**Information supplied:**
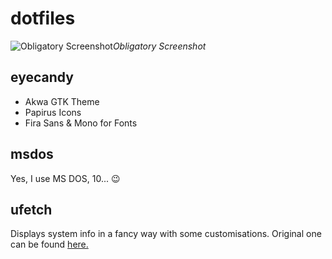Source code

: # dotfiles

![Obligatory Screenshot](https://raw.githubusercontent.com/berkiyo/dotfiles/master/nice.png)*Obligatory Screenshot*

## eyecandy

* Akwa GTK Theme
* Papirus Icons
* Fira Sans & Mono for Fonts

## msdos

Yes, I use MS DOS, 10... 😉 

## ufetch

Displays system info in a fancy way with some customisations. Original one can be found [here.](https://gitlab.com/jschx/ufetch/)
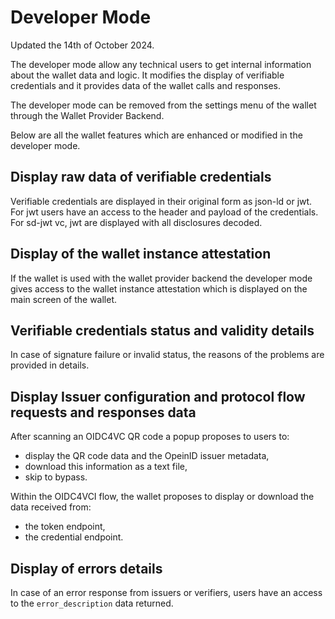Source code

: # Developer Mode

Updated the 14th of October 2024.

The developer mode allow any technical users to get internal information about the wallet data and logic. It modifies the display of verifiable credentials and it provides data of the wallet calls and responses.

The developer mode can be removed from the settings menu of the wallet through the Wallet Provider Backend.

Below are all the wallet features which are enhanced or modified in the developer mode.

## Display raw data of verifiable credentials

Verifiable credentials are displayed in their original form as json-ld or jwt. For jwt users have an access to the header and payload of the credentials. For sd-jwt vc, jwt are displayed with all disclosures decoded.

## Display of the wallet instance attestation

If the wallet is used with the wallet provider backend the developer mode gives access to the wallet instance attestation which is displayed on the main screen of the wallet.

## Verifiable credentials status and validity details

In case of signature failure or invalid status, the reasons of the problems are provided in details.

## Display Issuer configuration and protocol flow requests and responses data

After scanning an OIDC4VC QR code a popup proposes to users to:

* display the QR code data and the OpeinID issuer metadata,
* download this information as a text file,
* skip to bypass.

Within the OIDC4VCI flow, the wallet proposes to display or download the data received from:

- the token endpoint,
- the credential endpoint.

## Display of errors details

In case of an error response from issuers or verifiers, users have an access to the `error_description` data returned.
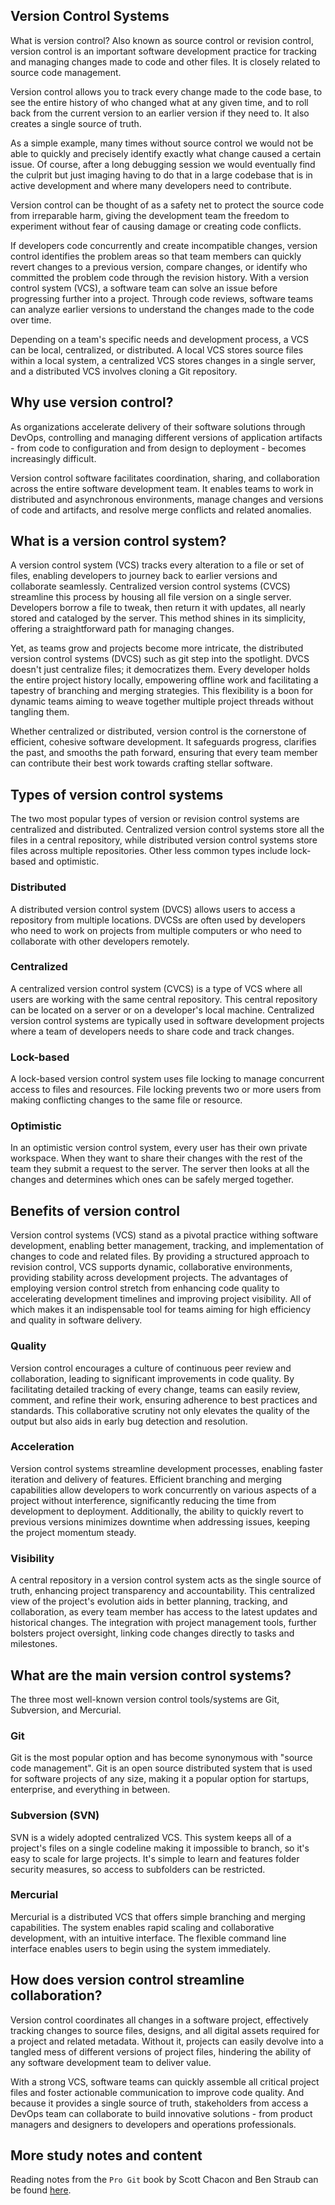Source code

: ## Version Control Systems

What is version control? Also known as source control or revision control, version control is an important software development practice for tracking and managing changes made to code and other files. It is closely related to source code management.

Version control allows you to track every change made to the code base, to see the entire history of who changed what at any given time, and to roll back from the current version to an earlier version if they need to. It also creates a single source of truth.

As a simple example, many times without source control we would not be able to quickly and precisely identify exactly what change caused a certain issue. Of course, after a long debugging session we would eventually find the culprit but just imaging having to do that in a large codebase that is in active development and where many developers need to contribute.

Version control can be thought of as a safety net to protect the source code from irreparable harm, giving the development team the freedom to experiment without fear of causing damage or creating code conflicts.

If developers code concurrently and create incompatible changes, version control identifies the problem areas so that team members can quickly revert changes to a previous version, compare changes, or identify who committed the problem code through the revision history. With a version control system (VCS), a software team can solve an issue before progressing further into a project. Through code reviews, software teams can analyze earlier versions to understand the changes made to the code over time.

Depending on a team's specific needs and development process, a VCS can be local, centralized, or distributed. A local VCS stores source files within a local system, a centralized VCS stores changes in a single server, and a distributed VCS involves cloning a Git repository.

## Why use version control?

As organizations accelerate delivery of their software solutions through DevOps, controlling and managing different versions of application artifacts - from code to configuration and from design to deployment - becomes increasingly difficult.

Version control software facilitates coordination, sharing, and collaboration across the entire software development team. It enables teams to work in distributed and asynchronous environments, manage changes and versions of code and artifacts, and resolve merge conflicts and related anomalies.

## What is a version control system?

A version control system (VCS) tracks every alteration to a file or set of files, enabling developers to journey back to earlier versions and collaborate seamlessly. Centralized version control systems (CVCS) streamline this process by housing all file version on a single server. Developers borrow a file to tweak, then return it with updates, all nearly stored and cataloged by the server. This method shines in its simplicity, offering a straightforward path for managing changes.

Yet, as teams grow and projects become more intricate, the distributed version control systems (DVCS) such as git step into the spotlight. DVCS doesn't just centralize files; it democratizes them. Every developer holds the entire project history locally, empowering offline work and facilitating a tapestry of branching and merging strategies. This flexibility is a boon for dynamic teams aiming to weave together multiple project threads without tangling them.

Whether centralized or distributed, version control is the cornerstone of efficient, cohesive software development. It safeguards progress, clarifies the past, and smooths the path forward, ensuring that every team member can contribute their best work towards crafting stellar software.

## Types of version control systems

The two most popular types of version or revision control systems are centralized and distributed. Centralized version control systems store all the files in a central repository, while distributed version control systems store files across multiple repositories. Other less common types include lock-based and optimistic.

### Distributed

A distributed version control system (DVCS) allows users to access a repository from multiple locations. DVCSs are often used by developers who need to work on projects from multiple computers or who need to collaborate with other developers remotely.

### Centralized

A centralized version control system (CVCS) is a type of VCS where all users are working with the same central repository. This central repository can be located on a server or on a developer's local machine. Centralized version control systems are typically used in software development projects where a team of developers needs to share code and track changes.

### Lock-based

A lock-based version control system uses file locking to manage concurrent access to files and resources. File locking prevents two or more users from making conflicting changes to the same file or resource.

### Optimistic

In an optimistic version control system, every user has their own private workspace. When they want to share their changes with the rest of the team they submit a request to the server. The server then looks at all the changes and determines which ones can be safely merged together.

## Benefits of version control

Version control systems (VCS) stand as a pivotal practice withing software development, enabling better management, tracking, and implementation of changes to code and related files. By providing a structured approach to revision control, VCS supports dynamic, collaborative environments, providing stability across development projects. The advantages of employing version control stretch from enhancing code quality to accelerating development timelines and improving project visibility. All of which makes it an indispensable tool for teams aiming for high efficiency and quality in software delivery.

### Quality

Version control encourages a culture of continuous peer review and collaboration, leading to significant improvements in code quality. By facilitating detailed tracking of every change, teams can easily review, comment, and refine their work, ensuring adherence to best practices and standards. This collaborative scrutiny not only elevates the quality of the output but also aids in early bug detection and resolution.

### Acceleration

Version control systems streamline development processes, enabling faster iteration and delivery of features. Efficient branching and merging capabilities allow developers to work concurrently on various aspects of a project without interference, significantly reducing the time from development to deployment. Additionally, the ability to quickly revert to previous versions minimizes downtime when addressing issues, keeping the project momentum steady.

### Visibility

A central repository in a version control system acts as the single source of truth, enhancing project transparency and accountability. This centralized view of the project's evolution aids in better planning, tracking, and collaboration, as every team member has access to the latest updates and historical changes. The integration with project management tools, further bolsters project oversight, linking code changes directly to tasks and milestones.

## What are the main version control systems?

The three most well-known version control tools/systems are Git, Subversion, and Mercurial.

### Git

Git is the most popular option and has become synonymous with "source code management". Git is an open source distributed system that is used for software projects of any size, making it a popular option for startups, enterprise, and everything in between.

### Subversion (SVN)

SVN is a widely adopted centralized VCS. This system keeps all of a project's files on a single codeline making it impossible to branch, so it's easy to scale for large projects. It's simple to learn and features folder security measures, so access to subfolders can be restricted.

### Mercurial

Mercurial is a distributed VCS that offers simple branching and merging capabilities. The system enables rapid scaling and collaborative development, with an intuitive interface. The flexible command line interface enables users to begin using the system immediately.

## How does version control streamline collaboration?

Version control coordinates all changes in a software project, effectively tracking changes to source files, designs, and all digital assets required for a project and related metadata. Without it, projects can easily devolve into a tangled mess of different versions of project files, hindering the ability of any software development team to deliver value.

With a strong VCS, software teams can quickly assemble all critical project files and foster actionable communication to improve code quality. And because it provides a single source of truth, stakeholders from access a DevOps team can collaborate to build innovative solutions - from product managers and designers to developers and operations professionals.

## More study notes and content

Reading notes from the `Pro Git` book by Scott Chacon and Ben Straub can be found [here](./Pro_Git_Book/).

**Activity:**
Give exactly the lines above that run from the line with "Mono for Fonts" to the line with "What is version", both included, leaving every picture out.

**Problem solution:**
* Fira Sans & Mono for Fonts

## msdos

Yes, I use MS DOS, 10... 😉 

## ufetch

Displays system info in a fancy way with some customisations. Original one can be found [here.](https://gitlab.com/jschx/ufetch/)
Source code

: # Developer Mode

Updated the 14th of October 2024.

The developer mode allow any technical users to get internal information about the wallet data and logic. It modifies the display of verifiable credentials and it provides data of the wallet calls and responses.

The developer mode can be removed from the settings menu of the wallet through the Wallet Provider Backend.

Below are all the wallet features which are enhanced or modified in the developer mode.

## Display raw data of verifiable credentials

Verifiable credentials are displayed in their original form as json-ld or jwt. For jwt users have an access to the header and payload of the credentials. For sd-jwt vc, jwt are displayed with all disclosures decoded.

## Display of the wallet instance attestation

If the wallet is used with the wallet provider backend the developer mode gives access to the wallet instance attestation which is displayed on the main screen of the wallet.

## Verifiable credentials status and validity details

In case of signature failure or invalid status, the reasons of the problems are provided in details.

## Display Issuer configuration and protocol flow requests and responses data

After scanning an OIDC4VC QR code a popup proposes to users to:

* display the QR code data and the OpeinID issuer metadata,
* download this information as a text file,
* skip to bypass.

Within the OIDC4VCI flow, the wallet proposes to display or download the data received from:

- the token endpoint,
- the credential endpoint.

## Display of errors details

In case of an error response from issuers or verifiers, users have an access to the `error_description` data returned.
Source code

: ## Version Control Systems

What is version control? Also known as source control or revision control, version control is an important software development practice for tracking and managing changes made to code and other files. It is closely related to source code management.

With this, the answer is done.